[Saved entries]
*****

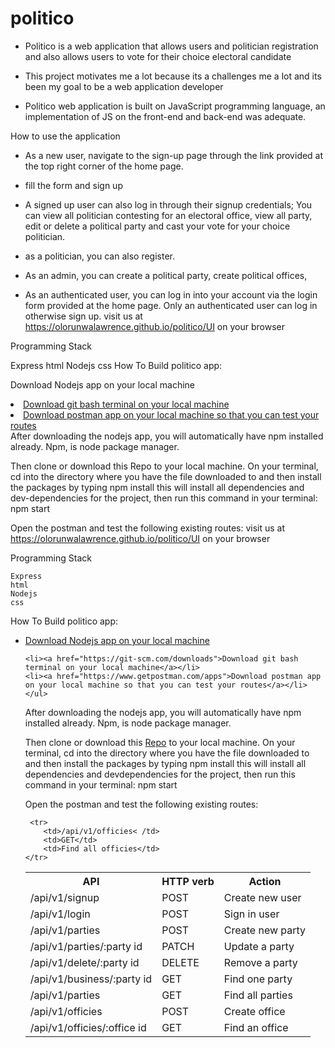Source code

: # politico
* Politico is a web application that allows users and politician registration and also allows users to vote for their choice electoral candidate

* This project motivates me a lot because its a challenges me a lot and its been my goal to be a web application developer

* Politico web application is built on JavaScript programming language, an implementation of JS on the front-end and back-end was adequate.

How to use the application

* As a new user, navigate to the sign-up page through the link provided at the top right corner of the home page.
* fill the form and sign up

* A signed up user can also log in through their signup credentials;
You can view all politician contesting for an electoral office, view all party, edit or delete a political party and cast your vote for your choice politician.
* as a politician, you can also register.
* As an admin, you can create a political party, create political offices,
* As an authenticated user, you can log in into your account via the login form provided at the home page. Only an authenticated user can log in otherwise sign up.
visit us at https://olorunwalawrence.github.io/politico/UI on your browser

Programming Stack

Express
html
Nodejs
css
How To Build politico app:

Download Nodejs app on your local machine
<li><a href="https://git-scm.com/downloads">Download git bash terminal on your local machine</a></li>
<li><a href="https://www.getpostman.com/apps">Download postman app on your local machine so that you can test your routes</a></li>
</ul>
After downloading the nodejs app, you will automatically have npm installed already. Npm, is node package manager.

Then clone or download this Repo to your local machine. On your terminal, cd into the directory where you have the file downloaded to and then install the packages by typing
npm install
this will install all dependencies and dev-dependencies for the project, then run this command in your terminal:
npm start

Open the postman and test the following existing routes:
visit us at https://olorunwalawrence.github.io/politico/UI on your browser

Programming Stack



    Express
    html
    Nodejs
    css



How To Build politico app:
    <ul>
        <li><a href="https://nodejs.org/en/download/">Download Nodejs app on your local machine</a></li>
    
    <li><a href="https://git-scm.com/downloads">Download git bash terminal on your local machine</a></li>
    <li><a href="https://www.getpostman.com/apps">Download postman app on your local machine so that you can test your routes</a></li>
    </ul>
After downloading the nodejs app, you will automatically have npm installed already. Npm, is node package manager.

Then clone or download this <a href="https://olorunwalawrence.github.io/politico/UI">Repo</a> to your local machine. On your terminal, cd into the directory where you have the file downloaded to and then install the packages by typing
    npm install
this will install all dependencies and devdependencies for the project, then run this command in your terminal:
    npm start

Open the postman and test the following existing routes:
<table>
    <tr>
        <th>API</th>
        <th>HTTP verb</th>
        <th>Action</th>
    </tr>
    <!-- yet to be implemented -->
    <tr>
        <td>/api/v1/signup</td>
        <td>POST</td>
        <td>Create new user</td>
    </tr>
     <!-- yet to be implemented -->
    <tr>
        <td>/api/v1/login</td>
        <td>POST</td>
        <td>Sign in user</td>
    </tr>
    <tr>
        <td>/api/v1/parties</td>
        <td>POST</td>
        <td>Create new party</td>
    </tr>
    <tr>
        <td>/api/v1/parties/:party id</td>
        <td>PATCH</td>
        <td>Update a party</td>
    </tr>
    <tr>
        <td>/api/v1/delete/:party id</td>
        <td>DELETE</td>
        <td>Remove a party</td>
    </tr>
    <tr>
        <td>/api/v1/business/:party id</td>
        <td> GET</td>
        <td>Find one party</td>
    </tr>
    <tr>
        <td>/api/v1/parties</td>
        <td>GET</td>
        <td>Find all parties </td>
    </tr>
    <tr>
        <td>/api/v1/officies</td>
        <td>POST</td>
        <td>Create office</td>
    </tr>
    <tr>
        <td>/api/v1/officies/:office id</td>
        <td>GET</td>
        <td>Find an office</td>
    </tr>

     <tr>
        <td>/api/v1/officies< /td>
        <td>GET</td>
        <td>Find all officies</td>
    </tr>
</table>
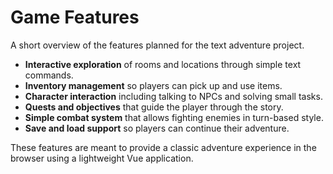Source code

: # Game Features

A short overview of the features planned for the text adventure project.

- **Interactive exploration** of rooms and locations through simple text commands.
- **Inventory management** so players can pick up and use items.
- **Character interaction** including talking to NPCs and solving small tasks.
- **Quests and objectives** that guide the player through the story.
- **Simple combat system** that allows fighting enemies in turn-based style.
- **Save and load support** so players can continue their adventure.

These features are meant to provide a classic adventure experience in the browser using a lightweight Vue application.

*****

Task brief: Only the lines with "routes" are needed; find them in the records and copy each one.

Response to this exercise:
<li><a href="https://www.getpostman.com/apps">Download postman app on your local machine so that you can test your routes</a></li>
Open the postman and test the following existing routes:
    <li><a href="https://www.getpostman.com/apps">Download postman app on your local machine so that you can test your routes</a></li>
Open the postman and test the following existing routes:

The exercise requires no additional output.